Data excerpts:

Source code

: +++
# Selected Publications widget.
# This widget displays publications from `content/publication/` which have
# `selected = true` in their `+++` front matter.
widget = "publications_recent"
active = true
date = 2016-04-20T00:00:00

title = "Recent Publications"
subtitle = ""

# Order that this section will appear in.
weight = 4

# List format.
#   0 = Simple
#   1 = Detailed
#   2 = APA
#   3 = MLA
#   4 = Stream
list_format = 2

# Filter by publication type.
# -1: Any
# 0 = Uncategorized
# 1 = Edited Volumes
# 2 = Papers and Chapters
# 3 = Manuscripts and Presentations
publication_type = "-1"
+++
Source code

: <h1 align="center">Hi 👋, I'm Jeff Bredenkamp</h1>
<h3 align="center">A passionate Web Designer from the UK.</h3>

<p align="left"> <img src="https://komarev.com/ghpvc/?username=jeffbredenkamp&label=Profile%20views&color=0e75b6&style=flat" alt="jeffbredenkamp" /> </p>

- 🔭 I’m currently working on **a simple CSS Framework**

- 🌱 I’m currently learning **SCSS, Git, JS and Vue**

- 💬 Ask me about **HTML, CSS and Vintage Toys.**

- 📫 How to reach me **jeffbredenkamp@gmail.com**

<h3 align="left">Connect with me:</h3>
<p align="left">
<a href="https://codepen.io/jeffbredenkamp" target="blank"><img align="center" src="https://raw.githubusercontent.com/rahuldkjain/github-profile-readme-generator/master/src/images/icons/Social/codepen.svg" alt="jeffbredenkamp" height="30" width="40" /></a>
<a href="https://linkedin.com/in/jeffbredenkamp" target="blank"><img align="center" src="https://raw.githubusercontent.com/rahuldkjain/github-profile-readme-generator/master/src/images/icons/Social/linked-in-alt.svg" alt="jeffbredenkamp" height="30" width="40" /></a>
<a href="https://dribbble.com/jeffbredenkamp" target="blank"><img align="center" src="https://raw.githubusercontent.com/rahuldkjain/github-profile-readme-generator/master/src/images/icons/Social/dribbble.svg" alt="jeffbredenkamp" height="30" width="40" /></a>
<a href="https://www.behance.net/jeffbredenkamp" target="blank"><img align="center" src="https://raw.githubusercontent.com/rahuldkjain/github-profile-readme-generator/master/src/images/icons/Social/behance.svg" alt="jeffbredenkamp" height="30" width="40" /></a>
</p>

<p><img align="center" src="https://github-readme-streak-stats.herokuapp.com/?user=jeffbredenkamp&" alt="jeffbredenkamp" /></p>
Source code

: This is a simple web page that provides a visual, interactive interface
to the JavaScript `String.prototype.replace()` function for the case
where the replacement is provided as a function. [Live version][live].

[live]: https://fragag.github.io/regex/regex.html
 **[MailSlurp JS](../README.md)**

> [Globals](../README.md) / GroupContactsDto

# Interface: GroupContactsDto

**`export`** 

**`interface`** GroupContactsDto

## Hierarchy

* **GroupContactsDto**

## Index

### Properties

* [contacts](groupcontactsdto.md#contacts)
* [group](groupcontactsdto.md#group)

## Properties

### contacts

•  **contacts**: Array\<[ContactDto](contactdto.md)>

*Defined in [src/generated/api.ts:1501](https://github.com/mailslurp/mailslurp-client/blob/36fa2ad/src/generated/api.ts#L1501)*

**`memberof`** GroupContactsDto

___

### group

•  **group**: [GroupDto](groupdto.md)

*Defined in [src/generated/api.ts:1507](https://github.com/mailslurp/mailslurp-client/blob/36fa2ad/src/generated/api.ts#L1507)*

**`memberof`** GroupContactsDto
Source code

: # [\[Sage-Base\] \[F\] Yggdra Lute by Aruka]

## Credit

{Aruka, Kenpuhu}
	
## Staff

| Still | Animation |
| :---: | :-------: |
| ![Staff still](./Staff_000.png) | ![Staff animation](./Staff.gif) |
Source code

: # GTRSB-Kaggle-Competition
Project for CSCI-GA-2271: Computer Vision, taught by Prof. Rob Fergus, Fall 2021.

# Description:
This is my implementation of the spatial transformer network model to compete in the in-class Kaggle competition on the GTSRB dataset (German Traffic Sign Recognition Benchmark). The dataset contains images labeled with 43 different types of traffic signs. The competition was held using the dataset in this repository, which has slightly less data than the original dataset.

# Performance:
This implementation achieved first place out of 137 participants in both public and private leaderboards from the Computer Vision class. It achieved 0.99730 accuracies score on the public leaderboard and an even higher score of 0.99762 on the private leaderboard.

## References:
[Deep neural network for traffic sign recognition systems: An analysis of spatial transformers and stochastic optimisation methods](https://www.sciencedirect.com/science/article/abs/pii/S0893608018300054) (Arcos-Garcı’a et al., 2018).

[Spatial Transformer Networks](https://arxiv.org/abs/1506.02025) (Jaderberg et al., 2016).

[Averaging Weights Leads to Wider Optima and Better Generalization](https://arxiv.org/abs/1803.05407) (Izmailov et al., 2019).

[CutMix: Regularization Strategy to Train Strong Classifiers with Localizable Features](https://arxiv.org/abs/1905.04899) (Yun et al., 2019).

PROBLEM TO SOLVE: Please find every line in the records that contains the word "widget", and copy it out.

TASK RESPONSE:
# Selected Publications widget.
# This widget displays publications from `content/publication/` which have
widget = "publications_recent"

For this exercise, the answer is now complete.